**Work to complete**
The data below should be repeated exactly and in full.

**Supplied records**
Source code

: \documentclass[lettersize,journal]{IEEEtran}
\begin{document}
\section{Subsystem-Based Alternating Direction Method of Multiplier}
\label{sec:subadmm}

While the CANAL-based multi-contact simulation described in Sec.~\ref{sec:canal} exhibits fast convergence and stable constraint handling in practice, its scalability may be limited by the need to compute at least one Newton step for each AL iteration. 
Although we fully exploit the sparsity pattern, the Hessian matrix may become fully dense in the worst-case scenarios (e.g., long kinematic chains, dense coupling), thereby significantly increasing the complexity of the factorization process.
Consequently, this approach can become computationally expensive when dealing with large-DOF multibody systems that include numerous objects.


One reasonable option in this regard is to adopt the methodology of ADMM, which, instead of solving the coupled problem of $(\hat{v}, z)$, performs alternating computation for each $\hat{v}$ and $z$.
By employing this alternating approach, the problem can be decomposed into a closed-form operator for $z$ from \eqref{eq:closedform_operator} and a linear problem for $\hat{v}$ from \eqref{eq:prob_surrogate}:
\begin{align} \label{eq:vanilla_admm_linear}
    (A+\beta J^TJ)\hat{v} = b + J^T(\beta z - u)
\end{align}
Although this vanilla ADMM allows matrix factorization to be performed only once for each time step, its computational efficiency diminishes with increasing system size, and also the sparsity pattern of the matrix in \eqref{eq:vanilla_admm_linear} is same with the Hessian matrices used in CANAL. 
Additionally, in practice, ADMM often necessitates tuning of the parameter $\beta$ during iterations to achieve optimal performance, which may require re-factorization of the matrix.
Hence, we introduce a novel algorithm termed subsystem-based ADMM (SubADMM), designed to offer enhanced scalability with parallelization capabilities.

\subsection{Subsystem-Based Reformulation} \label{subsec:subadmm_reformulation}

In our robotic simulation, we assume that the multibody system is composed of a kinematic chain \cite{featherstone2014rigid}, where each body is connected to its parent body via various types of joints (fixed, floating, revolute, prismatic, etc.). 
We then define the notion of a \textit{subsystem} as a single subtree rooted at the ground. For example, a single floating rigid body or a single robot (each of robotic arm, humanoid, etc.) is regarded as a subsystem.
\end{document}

**Solved problem**
Source code

: \documentclass[lettersize,journal]{IEEEtran}
\begin{document}
\section{Subsystem-Based Alternating Direction Method of Multiplier}
\label{sec:subadmm}

While the CANAL-based multi-contact simulation described in Sec.~\ref{sec:canal} exhibits fast convergence and stable constraint handling in practice, its scalability may be limited by the need to compute at least one Newton step for each AL iteration. 
Although we fully exploit the sparsity pattern, the Hessian matrix may become fully dense in the worst-case scenarios (e.g., long kinematic chains, dense coupling), thereby significantly increasing the complexity of the factorization process.
Consequently, this approach can become computationally expensive when dealing with large-DOF multibody systems that include numerous objects.


One reasonable option in this regard is to adopt the methodology of ADMM, which, instead of solving the coupled problem of $(\hat{v}, z)$, performs alternating computation for each $\hat{v}$ and $z$.
By employing this alternating approach, the problem can be decomposed into a closed-form operator for $z$ from \eqref{eq:closedform_operator} and a linear problem for $\hat{v}$ from \eqref{eq:prob_surrogate}:
\begin{align} \label{eq:vanilla_admm_linear}
    (A+\beta J^TJ)\hat{v} = b + J^T(\beta z - u)
\end{align}
Although this vanilla ADMM allows matrix factorization to be performed only once for each time step, its computational efficiency diminishes with increasing system size, and also the sparsity pattern of the matrix in \eqref{eq:vanilla_admm_linear} is same with the Hessian matrices used in CANAL. 
Additionally, in practice, ADMM often necessitates tuning of the parameter $\beta$ during iterations to achieve optimal performance, which may require re-factorization of the matrix.
Hence, we introduce a novel algorithm termed subsystem-based ADMM (SubADMM), designed to offer enhanced scalability with parallelization capabilities.

\subsection{Subsystem-Based Reformulation} \label{subsec:subadmm_reformulation}

In our robotic simulation, we assume that the multibody system is composed of a kinematic chain \cite{featherstone2014rigid}, where each body is connected to its parent body via various types of joints (fixed, floating, revolute, prismatic, etc.). 
We then define the notion of a \textit{subsystem} as a single subtree rooted at the ground. For example, a single floating rigid body or a single robot (each of robotic arm, humanoid, etc.) is regarded as a subsystem.
\end{document}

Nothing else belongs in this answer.